In scientific use, the term sugar refers to sucrose a white crystalline solid disaccharide. In this research, the word "sugar" principally refers to prism of sugar loaf. Commercially produced sugar comes either from sugar cane or from sugar beet. The five largest producers in 2007 are Brazil, India, EU, USA and china. Global production of Sugar was 152 Million 600 Thousand Tons in the past year. Even as sugar production increases in the world (from 50 million ton in 1960 to 150 million ton in 2007), sugar are subject to major quantity loss during production processes. The most important reason for this quantity loss is that sugar loaf processes have been performed by hand or by using old techniques. Determination of some physical and mechanical properties of the sugar loaf is necessary for design of sugar loaf crackers. Many food processes, such as shredding and cutting, involve breaking the food into smaller components. The concern of food technologists is in designing foods that break down in the optimal way. For example, during a separation process, the food must not crumble to reduce wastage.

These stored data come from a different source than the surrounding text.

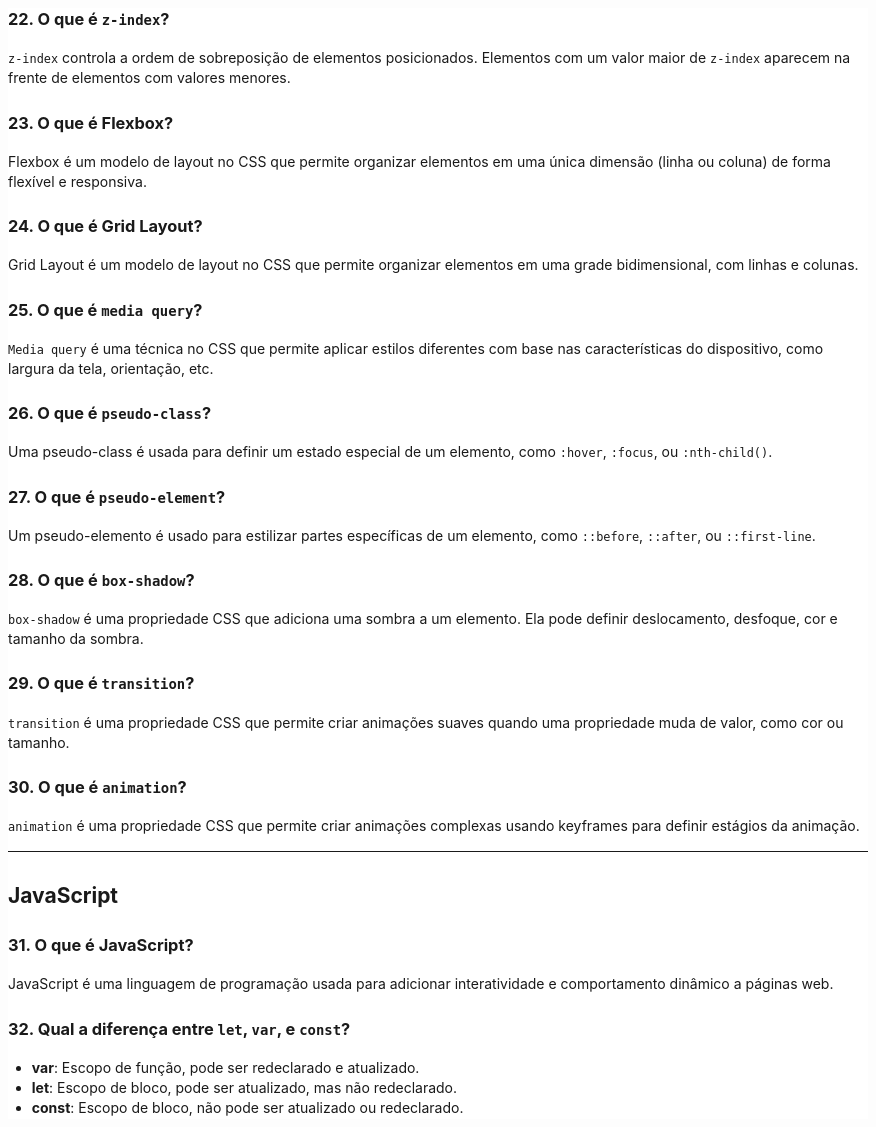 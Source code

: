 ### 22. O que é `z-index`?
`z-index` controla a ordem de sobreposição de elementos posicionados. Elementos com um valor maior de `z-index` aparecem na frente de elementos com valores menores.

### 23. O que é Flexbox?
Flexbox é um modelo de layout no CSS que permite organizar elementos em uma única dimensão (linha ou coluna) de forma flexível e responsiva.

### 24. O que é Grid Layout?
Grid Layout é um modelo de layout no CSS que permite organizar elementos em uma grade bidimensional, com linhas e colunas.

### 25. O que é `media query`?
`Media query` é uma técnica no CSS que permite aplicar estilos diferentes com base nas características do dispositivo, como largura da tela, orientação, etc.

### 26. O que é `pseudo-class`?
Uma pseudo-class é usada para definir um estado especial de um elemento, como `:hover`, `:focus`, ou `:nth-child()`.

### 27. O que é `pseudo-element`?
Um pseudo-elemento é usado para estilizar partes específicas de um elemento, como `::before`, `::after`, ou `::first-line`.

### 28. O que é `box-shadow`?
`box-shadow` é uma propriedade CSS que adiciona uma sombra a um elemento. Ela pode definir deslocamento, desfoque, cor e tamanho da sombra.

### 29. O que é `transition`?
`transition` é uma propriedade CSS que permite criar animações suaves quando uma propriedade muda de valor, como cor ou tamanho.

### 30. O que é `animation`?
`animation` é uma propriedade CSS que permite criar animações complexas usando keyframes para definir estágios da animação.

---

## JavaScript

### 31. O que é JavaScript?
JavaScript é uma linguagem de programação usada para adicionar interatividade e comportamento dinâmico a páginas web.

### 32. Qual a diferença entre `let`, `var`, e `const`?
- **var**: Escopo de função, pode ser redeclarado e atualizado.
- **let**: Escopo de bloco, pode ser atualizado, mas não redeclarado.
- **const**: Escopo de bloco, não pode ser atualizado ou redeclarado.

No published work seems to have been carried out on the mechanical properties of the sugarloaf. For this reason, the objective of this study is to show, for quasi-static compression, how the force, deformation, and toughness of the Sugarloaf at failure, along with maximum tangent modulus and maximum secant modulus, are related to the position, sugarloaf kind and speed of compression.

Materials and methods

2.1. Materials:

In this study, two different Sugarloaves, soft and hard, were used for measurements. Two types Sugarloaf were brought from Damavand Sugarloaf factory of Tehran-Iran. These sugarloaves have the most percent of consumption Sugarloaf in Tehran. These sugarloaves were divided into three zones, up, middle and bottom. Then each zones were slabed into square prisms with dimensions of 5 x 5 x 20 mm by using an circular blade with 0.2 mm thickness and 60 mm diameter mounted on an air motor (Fig 1) with rotary speed of 23000 rpm at 6.3 bars pressure. The mechanism used for producing specimen (Fig 1) consists of a fixed jaw for holding the air motor and a guide that make the precise and controlled sugar slice motion.

[FIGURE 1 OMITTED]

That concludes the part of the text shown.